> _Task description_
Only some lines are wanted. Transcribe, exactly, the lines below from the line with "grade reflects that." up to and including the line with "## Great engineers maintain great standards".

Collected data
# # # #

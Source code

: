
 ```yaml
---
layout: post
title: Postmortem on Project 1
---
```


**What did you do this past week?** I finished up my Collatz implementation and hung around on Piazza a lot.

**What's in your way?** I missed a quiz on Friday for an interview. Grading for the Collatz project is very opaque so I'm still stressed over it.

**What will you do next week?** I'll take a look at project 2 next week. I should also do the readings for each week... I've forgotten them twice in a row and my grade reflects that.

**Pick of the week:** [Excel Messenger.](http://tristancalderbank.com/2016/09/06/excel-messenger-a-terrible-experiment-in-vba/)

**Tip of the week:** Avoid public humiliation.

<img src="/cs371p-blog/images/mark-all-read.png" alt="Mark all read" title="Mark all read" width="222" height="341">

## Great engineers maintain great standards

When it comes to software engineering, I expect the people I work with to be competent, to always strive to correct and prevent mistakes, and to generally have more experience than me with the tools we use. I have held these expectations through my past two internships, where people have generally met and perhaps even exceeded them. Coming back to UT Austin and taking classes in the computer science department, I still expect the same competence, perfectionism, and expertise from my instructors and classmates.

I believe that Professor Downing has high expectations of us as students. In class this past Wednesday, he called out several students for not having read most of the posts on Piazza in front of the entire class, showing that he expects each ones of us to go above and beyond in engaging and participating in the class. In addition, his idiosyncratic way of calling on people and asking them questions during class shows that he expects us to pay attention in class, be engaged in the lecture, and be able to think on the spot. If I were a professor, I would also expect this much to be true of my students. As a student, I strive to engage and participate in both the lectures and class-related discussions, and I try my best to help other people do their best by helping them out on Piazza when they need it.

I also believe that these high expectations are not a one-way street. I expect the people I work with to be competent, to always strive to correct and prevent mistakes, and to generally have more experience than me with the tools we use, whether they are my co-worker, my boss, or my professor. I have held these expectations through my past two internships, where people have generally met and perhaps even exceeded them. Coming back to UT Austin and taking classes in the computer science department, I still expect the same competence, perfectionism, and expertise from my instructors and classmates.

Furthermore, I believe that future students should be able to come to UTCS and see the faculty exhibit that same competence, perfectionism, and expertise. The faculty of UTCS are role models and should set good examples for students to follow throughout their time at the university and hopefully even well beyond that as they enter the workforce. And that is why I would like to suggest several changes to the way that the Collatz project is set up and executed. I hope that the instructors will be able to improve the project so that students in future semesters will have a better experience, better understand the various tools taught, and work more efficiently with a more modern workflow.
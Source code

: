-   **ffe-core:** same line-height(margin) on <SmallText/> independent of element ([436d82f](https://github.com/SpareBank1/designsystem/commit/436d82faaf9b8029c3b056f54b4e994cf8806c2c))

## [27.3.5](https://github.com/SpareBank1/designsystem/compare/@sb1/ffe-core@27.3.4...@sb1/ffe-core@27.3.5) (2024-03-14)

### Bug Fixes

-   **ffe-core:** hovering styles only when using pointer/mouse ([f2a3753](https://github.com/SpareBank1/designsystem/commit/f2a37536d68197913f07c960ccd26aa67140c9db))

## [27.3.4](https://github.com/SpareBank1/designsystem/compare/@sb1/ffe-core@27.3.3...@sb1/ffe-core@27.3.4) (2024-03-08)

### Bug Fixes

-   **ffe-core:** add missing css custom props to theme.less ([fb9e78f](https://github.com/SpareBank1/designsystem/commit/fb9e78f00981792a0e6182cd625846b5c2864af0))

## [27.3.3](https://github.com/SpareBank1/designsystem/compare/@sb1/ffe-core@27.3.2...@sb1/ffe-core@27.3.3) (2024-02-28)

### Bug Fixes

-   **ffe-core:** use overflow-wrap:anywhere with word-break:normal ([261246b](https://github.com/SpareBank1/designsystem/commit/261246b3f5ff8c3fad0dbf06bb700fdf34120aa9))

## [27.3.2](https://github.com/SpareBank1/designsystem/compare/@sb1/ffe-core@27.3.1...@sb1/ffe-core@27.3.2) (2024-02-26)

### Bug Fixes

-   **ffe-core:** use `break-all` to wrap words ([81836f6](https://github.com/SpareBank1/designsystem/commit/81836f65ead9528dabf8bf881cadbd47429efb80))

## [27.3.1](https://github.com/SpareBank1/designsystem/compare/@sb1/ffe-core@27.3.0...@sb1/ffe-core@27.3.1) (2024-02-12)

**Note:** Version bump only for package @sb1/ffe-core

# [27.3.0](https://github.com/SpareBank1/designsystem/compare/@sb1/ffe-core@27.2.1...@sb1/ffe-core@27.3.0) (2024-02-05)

# # # #

> _Exercise solution_
**What will you do next week?** I'll take a look at project 2 next week. I should also do the readings for each week... I've forgotten them twice in a row and my grade reflects that.

**Pick of the week:** [Excel Messenger.](http://tristancalderbank.com/2016/09/06/excel-messenger-a-terrible-experiment-in-vba/)

**Tip of the week:** Avoid public humiliation.

<img src="/cs371p-blog/images/mark-all-read.png" alt="Mark all read" title="Mark all read" width="222" height="341">

## Great engineers maintain great standards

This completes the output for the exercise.